> EXERCISE DETAILS
Write each entry down again precisely, skipping nothing.
· · · · ·
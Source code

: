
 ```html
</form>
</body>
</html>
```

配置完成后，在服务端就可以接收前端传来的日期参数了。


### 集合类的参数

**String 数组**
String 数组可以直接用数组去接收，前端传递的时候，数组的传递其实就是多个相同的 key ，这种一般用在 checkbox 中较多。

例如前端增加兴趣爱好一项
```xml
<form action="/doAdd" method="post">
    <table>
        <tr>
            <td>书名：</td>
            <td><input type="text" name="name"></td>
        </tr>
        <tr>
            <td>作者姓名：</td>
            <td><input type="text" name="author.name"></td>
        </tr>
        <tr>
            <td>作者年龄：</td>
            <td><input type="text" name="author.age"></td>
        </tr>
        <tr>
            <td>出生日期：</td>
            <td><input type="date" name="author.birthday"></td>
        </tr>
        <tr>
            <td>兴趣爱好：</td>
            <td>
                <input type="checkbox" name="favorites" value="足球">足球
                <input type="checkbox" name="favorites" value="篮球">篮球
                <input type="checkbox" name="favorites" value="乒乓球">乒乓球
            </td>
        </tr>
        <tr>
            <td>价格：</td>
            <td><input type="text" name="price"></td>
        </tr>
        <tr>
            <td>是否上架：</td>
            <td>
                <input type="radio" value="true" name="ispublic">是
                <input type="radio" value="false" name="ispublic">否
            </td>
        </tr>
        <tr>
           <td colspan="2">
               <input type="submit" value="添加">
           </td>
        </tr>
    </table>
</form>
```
· · · · ·
> RESPONSE TO THE EXERCISE
Source code

:
 ```html
</form>
</body>
</html>
```

配置完成后，在服务端就可以接收前端传来的日期参数了。


### 集合类的参数

**String 数组**
String 数组可以直接用数组去接收，前端传递的时候，数组的传递其实就是多个相同的 key ，这种一般用在 checkbox 中较多。

例如前端增加兴趣爱好一项
```xml
<form action="/doAdd" method="post">
    <table>
        <tr>
            <td>书名：</td>
            <td><input type="text" name="name"></td>
        </tr>
        <tr>
            <td>作者姓名：</td>
            <td><input type="text" name="author.name"></td>
        </tr>
        <tr>
            <td>作者年龄：</td>
            <td><input type="text" name="author.age"></td>
        </tr>
        <tr>
            <td>出生日期：</td>
            <td><input type="date" name="author.birthday"></td>
        </tr>
        <tr>
            <td>兴趣爱好：</td>
            <td>
                <input type="checkbox" name="favorites" value="足球">足球
                <input type="checkbox" name="favorites" value="篮球">篮球
                <input type="checkbox" name="favorites" value="乒乓球">乒乓球
            </td>
        </tr>
        <tr>
            <td>价格：</td>
            <td><input type="text" name="price"></td>
        </tr>
        <tr>
            <td>是否上架：</td>
            <td>
                <input type="radio" value="true" name="ispublic">是
                <input type="radio" value="false" name="ispublic">否
            </td>
        </tr>
        <tr>
           <td colspan="2">
               <input type="submit" value="添加">
           </td>
        </tr>
    </table>
</form>
```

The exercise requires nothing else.